28. When a substantial question of law can be said to have arisen, has been dealt with and considered by the Hon’ble Supreme Court in the case of Ishwar Dass Jain, reported in (2000) 1 SCC 434 . In the said decision, it was held that: “Under Section 100 CPC, after 1976 amendment, it is essential for the High Court to formulate a substantial question of law and it is not permissible to reverse the judgment of the first appellate court without doing so. There are two situations in which interference with findings of fact is permissible. The first one is when material or relevant evidence is not considered which, if considered which, would have led to an opposite conclusion. The second situation in which interference which findings of fact is permissible is where finding has been arrived at by the appellate court by placing reliance on inadmissible evidence which if it was omitted, an opposite conclusion was possible.
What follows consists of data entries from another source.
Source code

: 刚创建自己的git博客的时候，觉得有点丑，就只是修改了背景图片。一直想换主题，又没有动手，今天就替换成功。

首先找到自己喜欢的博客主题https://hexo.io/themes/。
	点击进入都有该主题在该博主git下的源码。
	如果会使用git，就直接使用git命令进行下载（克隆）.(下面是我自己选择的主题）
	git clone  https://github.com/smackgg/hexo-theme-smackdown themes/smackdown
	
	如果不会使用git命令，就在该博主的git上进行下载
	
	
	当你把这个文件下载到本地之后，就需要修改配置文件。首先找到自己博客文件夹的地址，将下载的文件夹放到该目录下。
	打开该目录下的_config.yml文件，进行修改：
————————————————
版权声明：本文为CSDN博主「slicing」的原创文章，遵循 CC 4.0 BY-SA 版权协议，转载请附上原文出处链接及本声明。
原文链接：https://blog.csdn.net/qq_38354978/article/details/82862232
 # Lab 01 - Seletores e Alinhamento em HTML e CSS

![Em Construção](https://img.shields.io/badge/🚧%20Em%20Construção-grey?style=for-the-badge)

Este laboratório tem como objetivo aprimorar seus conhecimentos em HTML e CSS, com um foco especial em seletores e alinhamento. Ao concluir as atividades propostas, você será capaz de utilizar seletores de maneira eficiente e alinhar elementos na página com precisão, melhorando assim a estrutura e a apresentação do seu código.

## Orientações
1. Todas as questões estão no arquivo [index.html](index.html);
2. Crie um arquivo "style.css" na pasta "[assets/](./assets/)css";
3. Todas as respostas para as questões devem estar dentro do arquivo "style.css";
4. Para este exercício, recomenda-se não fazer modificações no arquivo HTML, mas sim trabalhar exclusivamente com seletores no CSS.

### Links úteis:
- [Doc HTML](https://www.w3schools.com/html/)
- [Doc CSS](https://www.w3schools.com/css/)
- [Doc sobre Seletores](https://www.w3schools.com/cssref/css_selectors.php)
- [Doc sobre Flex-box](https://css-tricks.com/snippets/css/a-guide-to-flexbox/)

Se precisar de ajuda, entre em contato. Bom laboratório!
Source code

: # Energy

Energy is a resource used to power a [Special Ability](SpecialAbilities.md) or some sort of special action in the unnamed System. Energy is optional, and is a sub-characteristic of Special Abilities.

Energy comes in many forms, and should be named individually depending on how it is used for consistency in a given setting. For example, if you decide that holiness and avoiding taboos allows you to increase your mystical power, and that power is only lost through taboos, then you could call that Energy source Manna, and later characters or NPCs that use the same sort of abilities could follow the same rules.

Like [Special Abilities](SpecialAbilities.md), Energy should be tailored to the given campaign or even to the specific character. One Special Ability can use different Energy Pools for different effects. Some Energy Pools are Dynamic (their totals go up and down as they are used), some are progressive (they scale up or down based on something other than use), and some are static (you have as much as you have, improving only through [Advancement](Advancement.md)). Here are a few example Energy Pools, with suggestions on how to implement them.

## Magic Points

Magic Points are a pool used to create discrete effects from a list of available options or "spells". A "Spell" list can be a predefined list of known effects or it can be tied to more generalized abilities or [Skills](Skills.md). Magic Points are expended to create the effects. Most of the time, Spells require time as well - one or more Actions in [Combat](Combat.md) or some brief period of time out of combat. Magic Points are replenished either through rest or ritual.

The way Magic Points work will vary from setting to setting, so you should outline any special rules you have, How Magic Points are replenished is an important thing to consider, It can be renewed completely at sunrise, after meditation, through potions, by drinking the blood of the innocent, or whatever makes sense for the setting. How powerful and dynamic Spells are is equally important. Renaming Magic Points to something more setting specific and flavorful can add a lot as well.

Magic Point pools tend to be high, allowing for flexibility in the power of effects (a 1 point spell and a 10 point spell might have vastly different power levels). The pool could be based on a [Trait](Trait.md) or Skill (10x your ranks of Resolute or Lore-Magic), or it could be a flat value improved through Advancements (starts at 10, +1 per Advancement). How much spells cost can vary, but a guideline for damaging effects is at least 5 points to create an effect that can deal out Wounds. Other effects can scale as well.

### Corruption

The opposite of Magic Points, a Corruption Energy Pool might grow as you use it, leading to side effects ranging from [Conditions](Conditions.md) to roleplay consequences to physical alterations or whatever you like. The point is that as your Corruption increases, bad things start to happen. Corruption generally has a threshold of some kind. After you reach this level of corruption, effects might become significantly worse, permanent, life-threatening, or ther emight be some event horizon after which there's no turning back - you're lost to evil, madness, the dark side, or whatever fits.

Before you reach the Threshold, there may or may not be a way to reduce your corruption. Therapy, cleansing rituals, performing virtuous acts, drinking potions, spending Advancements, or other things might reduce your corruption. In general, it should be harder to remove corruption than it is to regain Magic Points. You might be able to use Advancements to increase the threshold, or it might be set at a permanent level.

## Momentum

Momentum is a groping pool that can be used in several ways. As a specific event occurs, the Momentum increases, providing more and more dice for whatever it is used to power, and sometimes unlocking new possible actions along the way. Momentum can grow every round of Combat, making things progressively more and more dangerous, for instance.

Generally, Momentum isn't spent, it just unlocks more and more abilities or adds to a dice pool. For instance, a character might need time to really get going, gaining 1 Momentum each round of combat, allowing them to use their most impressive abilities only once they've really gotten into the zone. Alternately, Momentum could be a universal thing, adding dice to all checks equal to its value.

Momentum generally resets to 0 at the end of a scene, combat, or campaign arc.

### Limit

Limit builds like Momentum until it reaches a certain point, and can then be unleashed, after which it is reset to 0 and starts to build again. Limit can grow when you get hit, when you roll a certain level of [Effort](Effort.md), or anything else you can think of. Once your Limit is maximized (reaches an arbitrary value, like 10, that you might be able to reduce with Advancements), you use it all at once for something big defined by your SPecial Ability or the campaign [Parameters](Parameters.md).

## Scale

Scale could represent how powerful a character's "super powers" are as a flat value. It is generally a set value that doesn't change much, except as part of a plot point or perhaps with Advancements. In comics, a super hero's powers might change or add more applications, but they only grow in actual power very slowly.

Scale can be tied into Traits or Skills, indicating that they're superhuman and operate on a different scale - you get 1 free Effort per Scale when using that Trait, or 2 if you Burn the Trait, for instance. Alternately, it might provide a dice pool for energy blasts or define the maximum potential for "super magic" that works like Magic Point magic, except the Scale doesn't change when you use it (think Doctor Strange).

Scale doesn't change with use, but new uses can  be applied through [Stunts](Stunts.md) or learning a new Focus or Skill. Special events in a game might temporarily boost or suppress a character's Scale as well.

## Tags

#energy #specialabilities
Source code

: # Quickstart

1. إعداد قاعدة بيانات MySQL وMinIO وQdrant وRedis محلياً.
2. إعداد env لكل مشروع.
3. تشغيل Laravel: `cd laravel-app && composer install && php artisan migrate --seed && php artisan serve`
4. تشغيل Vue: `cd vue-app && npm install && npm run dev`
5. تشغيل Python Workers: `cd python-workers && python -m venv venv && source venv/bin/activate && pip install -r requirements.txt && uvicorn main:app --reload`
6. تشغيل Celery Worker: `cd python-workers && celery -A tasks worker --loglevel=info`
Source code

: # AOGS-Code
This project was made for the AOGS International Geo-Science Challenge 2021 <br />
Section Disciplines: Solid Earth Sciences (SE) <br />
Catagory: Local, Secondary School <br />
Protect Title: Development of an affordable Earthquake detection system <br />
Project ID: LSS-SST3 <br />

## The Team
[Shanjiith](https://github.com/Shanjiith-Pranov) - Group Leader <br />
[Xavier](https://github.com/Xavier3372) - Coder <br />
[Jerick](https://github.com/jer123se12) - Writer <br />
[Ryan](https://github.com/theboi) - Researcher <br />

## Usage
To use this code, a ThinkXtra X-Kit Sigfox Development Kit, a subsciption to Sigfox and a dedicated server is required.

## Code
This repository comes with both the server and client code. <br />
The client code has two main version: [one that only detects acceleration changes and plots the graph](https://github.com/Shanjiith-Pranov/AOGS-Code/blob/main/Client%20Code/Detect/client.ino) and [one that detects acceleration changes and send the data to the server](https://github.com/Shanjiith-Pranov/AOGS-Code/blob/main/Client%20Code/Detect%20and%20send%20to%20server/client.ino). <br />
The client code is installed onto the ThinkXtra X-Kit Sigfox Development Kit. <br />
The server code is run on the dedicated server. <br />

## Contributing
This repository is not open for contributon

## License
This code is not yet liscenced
In either of the above situations, a substantial question of law can arise.” 29. The settled position of law is that so far as the facts are concerned, the first appellate court is the final court and unless and until findings of facts recorded by the court below are found to be manifestly perverse or contrary to the evidence on record, the High Court would not be justified in setting aside the findings of facts recorded by the court below which were on appreciation of evidence on record. It is not permissible for the High Court to re-appreciate the entire evidence on record and come to its own finding when the findings recorded by the court below, more particularly, the first appellate court are on appreciation of evidence. 30. In view of the above, I find no merit in the appeal and the appeal is dismissed. 31. Send back the LCR.